### Exercise details
How many lines in the data below contain the word "newcommand"? State only the number.

─── Material supplied

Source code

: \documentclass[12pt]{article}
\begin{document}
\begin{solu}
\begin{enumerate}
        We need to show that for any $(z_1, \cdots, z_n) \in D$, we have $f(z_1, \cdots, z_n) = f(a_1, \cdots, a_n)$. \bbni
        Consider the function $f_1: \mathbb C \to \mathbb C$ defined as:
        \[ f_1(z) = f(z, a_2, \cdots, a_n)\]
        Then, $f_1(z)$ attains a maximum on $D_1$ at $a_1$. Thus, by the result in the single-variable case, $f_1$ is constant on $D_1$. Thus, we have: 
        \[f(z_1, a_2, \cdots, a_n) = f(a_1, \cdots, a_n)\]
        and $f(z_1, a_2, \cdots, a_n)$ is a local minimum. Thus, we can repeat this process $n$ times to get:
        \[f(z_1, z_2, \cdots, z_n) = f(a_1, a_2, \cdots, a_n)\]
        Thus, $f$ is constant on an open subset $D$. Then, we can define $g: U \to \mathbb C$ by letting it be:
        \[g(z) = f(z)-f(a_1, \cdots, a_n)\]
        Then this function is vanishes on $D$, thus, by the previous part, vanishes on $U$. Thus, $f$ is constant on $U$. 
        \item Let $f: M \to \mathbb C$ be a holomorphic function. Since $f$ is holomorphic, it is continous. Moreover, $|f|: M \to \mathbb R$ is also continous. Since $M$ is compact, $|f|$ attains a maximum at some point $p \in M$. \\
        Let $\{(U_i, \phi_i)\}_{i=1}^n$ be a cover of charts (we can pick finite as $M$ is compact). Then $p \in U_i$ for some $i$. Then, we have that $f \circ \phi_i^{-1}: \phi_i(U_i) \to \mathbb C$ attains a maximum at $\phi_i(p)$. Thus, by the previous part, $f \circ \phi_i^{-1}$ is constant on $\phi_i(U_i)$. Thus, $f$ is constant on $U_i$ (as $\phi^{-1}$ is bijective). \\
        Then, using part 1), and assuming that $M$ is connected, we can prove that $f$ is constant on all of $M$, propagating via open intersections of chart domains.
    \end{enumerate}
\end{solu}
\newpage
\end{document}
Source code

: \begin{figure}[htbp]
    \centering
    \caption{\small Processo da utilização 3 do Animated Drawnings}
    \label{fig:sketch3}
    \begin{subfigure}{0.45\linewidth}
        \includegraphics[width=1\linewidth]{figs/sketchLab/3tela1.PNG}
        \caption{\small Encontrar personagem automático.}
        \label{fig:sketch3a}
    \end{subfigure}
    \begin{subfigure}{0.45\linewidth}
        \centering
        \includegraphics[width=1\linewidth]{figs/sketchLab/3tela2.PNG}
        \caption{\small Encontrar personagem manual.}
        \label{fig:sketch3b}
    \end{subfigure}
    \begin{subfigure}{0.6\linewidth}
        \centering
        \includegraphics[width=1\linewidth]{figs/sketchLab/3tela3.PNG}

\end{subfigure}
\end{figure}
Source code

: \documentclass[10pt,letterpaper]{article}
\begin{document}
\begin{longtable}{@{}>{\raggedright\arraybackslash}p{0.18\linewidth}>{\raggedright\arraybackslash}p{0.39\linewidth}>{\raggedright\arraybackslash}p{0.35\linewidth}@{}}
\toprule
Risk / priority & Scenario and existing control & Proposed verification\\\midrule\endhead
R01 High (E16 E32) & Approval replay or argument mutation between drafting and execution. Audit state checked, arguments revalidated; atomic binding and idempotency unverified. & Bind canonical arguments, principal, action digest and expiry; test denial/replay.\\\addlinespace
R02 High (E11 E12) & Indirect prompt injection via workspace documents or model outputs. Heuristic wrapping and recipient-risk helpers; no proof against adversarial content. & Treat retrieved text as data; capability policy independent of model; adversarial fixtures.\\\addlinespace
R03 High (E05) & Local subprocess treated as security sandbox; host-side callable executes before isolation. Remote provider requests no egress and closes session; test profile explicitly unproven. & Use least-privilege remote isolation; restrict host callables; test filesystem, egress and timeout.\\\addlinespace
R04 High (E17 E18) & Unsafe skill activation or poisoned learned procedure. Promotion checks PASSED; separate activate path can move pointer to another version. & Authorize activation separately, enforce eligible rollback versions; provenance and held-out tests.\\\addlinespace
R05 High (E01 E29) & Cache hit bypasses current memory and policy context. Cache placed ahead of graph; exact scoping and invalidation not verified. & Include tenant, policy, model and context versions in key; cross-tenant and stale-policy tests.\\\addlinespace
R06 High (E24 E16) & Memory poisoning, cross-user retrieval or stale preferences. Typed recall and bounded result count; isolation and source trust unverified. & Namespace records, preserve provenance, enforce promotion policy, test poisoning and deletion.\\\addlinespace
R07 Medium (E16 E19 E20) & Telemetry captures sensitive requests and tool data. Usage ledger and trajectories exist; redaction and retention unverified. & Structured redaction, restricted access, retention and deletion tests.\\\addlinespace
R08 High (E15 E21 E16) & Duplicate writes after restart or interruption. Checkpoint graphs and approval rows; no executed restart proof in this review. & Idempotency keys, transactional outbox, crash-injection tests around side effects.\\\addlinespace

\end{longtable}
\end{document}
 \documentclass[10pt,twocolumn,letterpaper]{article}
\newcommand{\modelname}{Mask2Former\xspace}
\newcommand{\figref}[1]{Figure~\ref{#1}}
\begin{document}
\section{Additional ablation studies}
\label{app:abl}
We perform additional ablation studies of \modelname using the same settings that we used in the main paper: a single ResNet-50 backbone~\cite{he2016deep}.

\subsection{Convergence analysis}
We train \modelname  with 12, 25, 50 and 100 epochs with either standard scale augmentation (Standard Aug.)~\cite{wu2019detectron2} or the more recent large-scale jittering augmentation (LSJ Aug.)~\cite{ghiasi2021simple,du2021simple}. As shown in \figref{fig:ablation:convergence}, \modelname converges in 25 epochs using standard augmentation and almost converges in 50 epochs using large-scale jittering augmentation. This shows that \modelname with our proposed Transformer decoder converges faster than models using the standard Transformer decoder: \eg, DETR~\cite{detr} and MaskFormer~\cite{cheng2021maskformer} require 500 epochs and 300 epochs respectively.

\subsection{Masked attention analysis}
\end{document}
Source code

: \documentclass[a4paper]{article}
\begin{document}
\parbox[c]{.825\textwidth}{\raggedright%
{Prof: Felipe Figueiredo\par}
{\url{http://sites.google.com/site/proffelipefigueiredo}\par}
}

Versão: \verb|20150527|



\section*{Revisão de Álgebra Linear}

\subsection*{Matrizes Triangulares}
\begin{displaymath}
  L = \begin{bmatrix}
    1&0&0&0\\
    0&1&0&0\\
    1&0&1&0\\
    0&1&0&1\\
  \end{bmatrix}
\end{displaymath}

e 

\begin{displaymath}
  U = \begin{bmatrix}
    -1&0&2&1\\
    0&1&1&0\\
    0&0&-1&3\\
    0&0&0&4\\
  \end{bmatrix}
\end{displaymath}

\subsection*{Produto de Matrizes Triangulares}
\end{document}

──────

### Written answer
2